Med School ethics in question

The University Medical School received a ‘D’ in a recent report for its lack of policies to prevent conflicts of interest

by Jake Grovum


Click here to view a list of payments made to University doctors.

Click here to view a list of payments made to all doctors in Minnesota.

(Microsoft Excel Files)

the fervor over conflicts of interest at the University’s medical school has come and gone since two professors were accused of “double-dipping” in April.

But the school still lacks policies to prevent conflicts of interest of a different kind that may arise when doctors receive money from various drug and medical device companies, according to a report released last week by the American Medical Student Association .

The University’s medical school received a “D” from the association. The report listed the fact that most, but not all, financial relationships require a review by a school committee as one of the reasons for the low score.
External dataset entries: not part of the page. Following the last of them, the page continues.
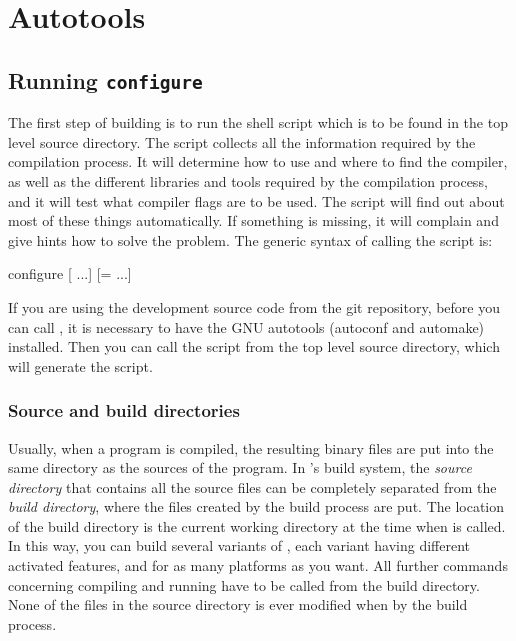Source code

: \section{Autotools}
\subsection{Running \texttt{configure}}
\label{sec:configure}

The first step of building \es is to run the shell script
 which is to be found in the top level source
directory.  The script collects all the information required by the
compilation process.  It will determine how to use and where to find
the compiler, as well as the different libraries and tools required by
the compilation process, and it will test what compiler flags are to
be used.  The script will find out about most of these things
automatically.  If something is missing, it will complain and give
hints how to solve the problem.  The generic syntax of calling the
 script is:
\begin{code}
configure [ ...] [= ...]
\end{code}

If you are using the development source code from the \textsf{git}
repository, before you can call , it is necessary
to have the GNU autotools (\textsf{autoconf} and \textsf{automake})
installed.  Then you can call the script  from
the top level source directory, which will generate the
 script.

\subsubsection{Source and build directories}
\label{ssec:builddir}
 

Usually, when a program is compiled, the resulting binary files are
put into the same directory as the sources of the program.  In \es's
build system, the \emph{source directory} that contains all the source
files can be completely separated from the \emph{build directory},
where the files created by the build process are put.  The location of
the build directory is the current working directory at the time when
 is called.  In this way, you can build several
variants of \es, each variant having different activated features, and
for as many platforms as you want.  All further commands concerning
compiling and running \es have to be called from the build directory.
None of the files in the source directory is ever modified when by the
build process.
Still, the problem may run deeper than a lack of policies. The University and its medical faculty received nearly $1.5 million from drug companies between 2002 and 2004, according to the most recent data available from Public Citizen , a consumer rights advocacy group.

The AMSA report follows another released by the more influential Association of American Medical Colleges that recommended schools prohibit the acceptance of any gifts from the medical industry.

The problem also extends beyond Minnesota, according to AMSA. More than half of the medical schools surveyed earned lower than a “C,” while just 5 percent earned an “A.”

Not included in the Public Citizen data is one University spine surgeon who received more than $250,000 from Medtronic in 2003. The payments came at the front end of a U.S. Justice Department investigation of the Minnesota-based medical device company.

The investigation ended with Medtronic paying a $40 million settlement.

Another surgeon received more than $450,000 in the three-year period from drug companies, and one former surgeon received nearly $400,000, including $233,000 for a clinical study with an additional $142,000 in “study payments” from the same company, according to the data.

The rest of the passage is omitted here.